Presse française: ventes à l’export en baisse de 3,2% en 2006

    148

    Les ventes de la presse française ont reculé de 3,2% à l’export et de 4,4% dans les départements d’outre-mer (DOM) en 2006, selon une «tendance identique» à la métropole, d’après des chiffres publiés mardi par les Nouvelles messageries de la presse parisienne (NMPP).
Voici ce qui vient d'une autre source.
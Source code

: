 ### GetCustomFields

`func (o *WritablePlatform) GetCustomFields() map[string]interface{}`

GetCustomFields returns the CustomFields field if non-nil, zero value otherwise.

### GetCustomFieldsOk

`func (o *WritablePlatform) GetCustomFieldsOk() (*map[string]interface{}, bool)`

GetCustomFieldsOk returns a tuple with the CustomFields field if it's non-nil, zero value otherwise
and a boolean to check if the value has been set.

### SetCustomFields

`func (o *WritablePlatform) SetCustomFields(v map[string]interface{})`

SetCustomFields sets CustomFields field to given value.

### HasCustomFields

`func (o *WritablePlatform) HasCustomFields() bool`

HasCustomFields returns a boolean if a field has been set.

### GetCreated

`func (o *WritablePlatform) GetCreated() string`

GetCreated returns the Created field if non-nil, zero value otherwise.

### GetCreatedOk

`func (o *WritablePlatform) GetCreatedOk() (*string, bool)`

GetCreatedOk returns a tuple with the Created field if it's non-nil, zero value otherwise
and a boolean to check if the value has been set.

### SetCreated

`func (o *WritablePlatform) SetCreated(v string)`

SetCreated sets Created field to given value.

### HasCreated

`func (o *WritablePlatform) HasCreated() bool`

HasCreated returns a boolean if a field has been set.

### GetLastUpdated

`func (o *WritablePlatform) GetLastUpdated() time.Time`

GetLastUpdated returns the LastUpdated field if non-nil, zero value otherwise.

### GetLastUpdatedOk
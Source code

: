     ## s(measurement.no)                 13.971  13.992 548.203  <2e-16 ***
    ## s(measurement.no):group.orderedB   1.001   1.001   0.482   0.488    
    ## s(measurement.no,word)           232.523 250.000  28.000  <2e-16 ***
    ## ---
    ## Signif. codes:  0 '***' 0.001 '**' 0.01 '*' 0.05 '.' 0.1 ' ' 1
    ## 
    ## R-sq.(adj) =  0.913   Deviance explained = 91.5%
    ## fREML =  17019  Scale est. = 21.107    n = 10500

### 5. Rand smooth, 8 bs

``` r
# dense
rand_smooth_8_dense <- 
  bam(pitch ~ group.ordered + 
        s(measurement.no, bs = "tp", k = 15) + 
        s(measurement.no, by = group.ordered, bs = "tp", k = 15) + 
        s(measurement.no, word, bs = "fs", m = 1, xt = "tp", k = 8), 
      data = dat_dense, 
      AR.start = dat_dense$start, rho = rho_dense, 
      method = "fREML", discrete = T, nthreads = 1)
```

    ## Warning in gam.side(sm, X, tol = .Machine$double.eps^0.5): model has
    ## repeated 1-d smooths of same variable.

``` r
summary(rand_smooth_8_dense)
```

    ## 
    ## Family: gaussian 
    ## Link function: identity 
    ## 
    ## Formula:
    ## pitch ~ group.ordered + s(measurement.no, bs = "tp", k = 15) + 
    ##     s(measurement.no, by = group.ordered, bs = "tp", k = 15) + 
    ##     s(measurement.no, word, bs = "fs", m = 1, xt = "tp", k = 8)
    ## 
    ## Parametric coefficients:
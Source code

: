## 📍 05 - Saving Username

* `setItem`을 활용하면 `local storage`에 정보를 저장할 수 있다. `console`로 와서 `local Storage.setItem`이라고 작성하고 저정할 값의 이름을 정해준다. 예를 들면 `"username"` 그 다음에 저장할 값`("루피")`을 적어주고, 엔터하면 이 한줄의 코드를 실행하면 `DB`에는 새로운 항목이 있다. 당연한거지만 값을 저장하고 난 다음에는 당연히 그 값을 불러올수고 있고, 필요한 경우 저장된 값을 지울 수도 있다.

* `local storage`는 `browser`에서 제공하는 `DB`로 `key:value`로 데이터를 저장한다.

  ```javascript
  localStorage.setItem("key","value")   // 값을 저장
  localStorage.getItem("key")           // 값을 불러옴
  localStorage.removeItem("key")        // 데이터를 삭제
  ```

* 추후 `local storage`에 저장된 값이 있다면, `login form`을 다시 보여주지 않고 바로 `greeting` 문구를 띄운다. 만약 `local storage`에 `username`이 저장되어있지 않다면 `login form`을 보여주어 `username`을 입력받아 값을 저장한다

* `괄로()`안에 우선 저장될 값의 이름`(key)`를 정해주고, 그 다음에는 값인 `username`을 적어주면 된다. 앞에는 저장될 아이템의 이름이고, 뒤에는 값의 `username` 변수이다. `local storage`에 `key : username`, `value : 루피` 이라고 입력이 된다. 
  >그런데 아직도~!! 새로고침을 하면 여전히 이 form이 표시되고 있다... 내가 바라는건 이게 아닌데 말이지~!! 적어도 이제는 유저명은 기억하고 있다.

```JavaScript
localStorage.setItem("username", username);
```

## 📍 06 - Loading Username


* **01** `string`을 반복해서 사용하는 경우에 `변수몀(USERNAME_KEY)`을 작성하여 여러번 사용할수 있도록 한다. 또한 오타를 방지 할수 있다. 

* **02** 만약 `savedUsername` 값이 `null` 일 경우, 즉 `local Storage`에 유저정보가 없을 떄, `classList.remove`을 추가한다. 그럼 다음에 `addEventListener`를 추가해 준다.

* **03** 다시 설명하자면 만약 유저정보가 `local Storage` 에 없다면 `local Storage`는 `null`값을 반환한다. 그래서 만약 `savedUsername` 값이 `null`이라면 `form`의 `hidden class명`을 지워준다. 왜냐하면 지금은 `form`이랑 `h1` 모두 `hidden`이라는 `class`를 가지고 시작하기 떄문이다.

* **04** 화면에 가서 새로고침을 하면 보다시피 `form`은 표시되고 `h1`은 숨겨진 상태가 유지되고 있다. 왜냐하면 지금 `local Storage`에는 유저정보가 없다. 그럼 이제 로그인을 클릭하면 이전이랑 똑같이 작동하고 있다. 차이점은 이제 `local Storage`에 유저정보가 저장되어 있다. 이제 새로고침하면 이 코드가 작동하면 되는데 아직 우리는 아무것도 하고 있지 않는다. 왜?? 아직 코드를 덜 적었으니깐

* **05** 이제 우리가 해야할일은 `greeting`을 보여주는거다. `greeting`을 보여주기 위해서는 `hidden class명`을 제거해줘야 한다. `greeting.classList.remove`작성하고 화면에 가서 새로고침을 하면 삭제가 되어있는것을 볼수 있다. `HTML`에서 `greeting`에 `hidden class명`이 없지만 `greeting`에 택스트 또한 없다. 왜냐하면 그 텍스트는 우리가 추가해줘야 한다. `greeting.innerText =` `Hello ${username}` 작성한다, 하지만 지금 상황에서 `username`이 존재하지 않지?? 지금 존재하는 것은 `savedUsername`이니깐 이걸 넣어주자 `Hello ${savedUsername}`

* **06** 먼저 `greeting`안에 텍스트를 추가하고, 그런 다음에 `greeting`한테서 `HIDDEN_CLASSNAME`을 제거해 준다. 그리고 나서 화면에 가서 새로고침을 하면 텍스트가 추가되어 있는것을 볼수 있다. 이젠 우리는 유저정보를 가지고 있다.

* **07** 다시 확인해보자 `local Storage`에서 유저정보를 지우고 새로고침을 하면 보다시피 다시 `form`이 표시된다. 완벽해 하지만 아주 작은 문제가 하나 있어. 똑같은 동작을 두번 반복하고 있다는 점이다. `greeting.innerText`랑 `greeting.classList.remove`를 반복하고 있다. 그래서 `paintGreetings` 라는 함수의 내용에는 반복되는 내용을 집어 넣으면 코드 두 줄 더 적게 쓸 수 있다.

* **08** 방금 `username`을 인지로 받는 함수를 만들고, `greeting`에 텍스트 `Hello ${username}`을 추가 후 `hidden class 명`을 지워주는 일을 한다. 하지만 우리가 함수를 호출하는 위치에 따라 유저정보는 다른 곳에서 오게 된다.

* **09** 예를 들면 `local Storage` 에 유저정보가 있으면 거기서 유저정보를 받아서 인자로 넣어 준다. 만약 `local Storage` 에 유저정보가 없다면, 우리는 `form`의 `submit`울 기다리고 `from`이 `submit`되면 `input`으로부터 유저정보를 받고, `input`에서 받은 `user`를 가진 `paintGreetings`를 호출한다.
Les ventes en dehors de la métropole représentent toujours environ 10% du volume d’affaires global des NMPP, pour un montant de 276,3 millions d’euros, représentant 100 millions d’exemplaires, précisent les NMPP. Par zones géographiques, l’Europe (y compris la Suisse) pèse plus de 74% des ventes export. Les ventes en Belgique, premier marché à l’exportation (34% des ventes), ont fortement reculé de 6,8%, tandis que celles en Suisse (deuxième marché, avec 21%) ont baissé de 4,7%. Mais d’importants marchés européens sont en progression, comme l’Allemagne (+4,0%), où les quotidiens ont bénéficié de l’effet de la coupe du monde de football, l’Italie (+1,0%), le Luxembourg (+1,3%), la Grèce (+1,2%) et le Royaume-Uni (+0,7%). Des marchés européens plus restreints ont également enregistré de fortes croissances, comme la Roumanie (+13,5%), qui a bénéficié de l’effet de son entrée dans l’Union européenne et d’une meilleure structuration du réseau, ou la principauté d’Andorre (+19,7%), grâce au changement de distributeur ayant eu lieu début 2006. Les marchés africains (5,9% des ventes) sont globalement à la baisse «pour des raisons économiques et politiques comme au Sénégal (-5,5%) et au Cameroun (-14,6%)», indiquent les NMPP. Cependant, certains marchés se défendent bien : Côte d’Ivoire (+0,6%), Gabon (+1,8%) ou Congo (+13,4%). Le marché nord-américain (7,5% des ventes export) est «en pleine santé», avec une croissance de plus de 11%, tant pour le Canada que pour les Etats-Unis, se félicitent les NMPP, qui soulignent que le réseau de vente de la presse française s’y est «nettement amélioré et renouvelé». Dans les DOM (1,1% des ventes des NMPP en valeur), tous les marchés sont à la baisse en raison d’une «saison difficile» à la Réunion, de «grèves ou de problèmes de fret» en Guyane et à la Martinique et d’une «situation économique difficile» à la Guadeloupe et à Saint-Martin.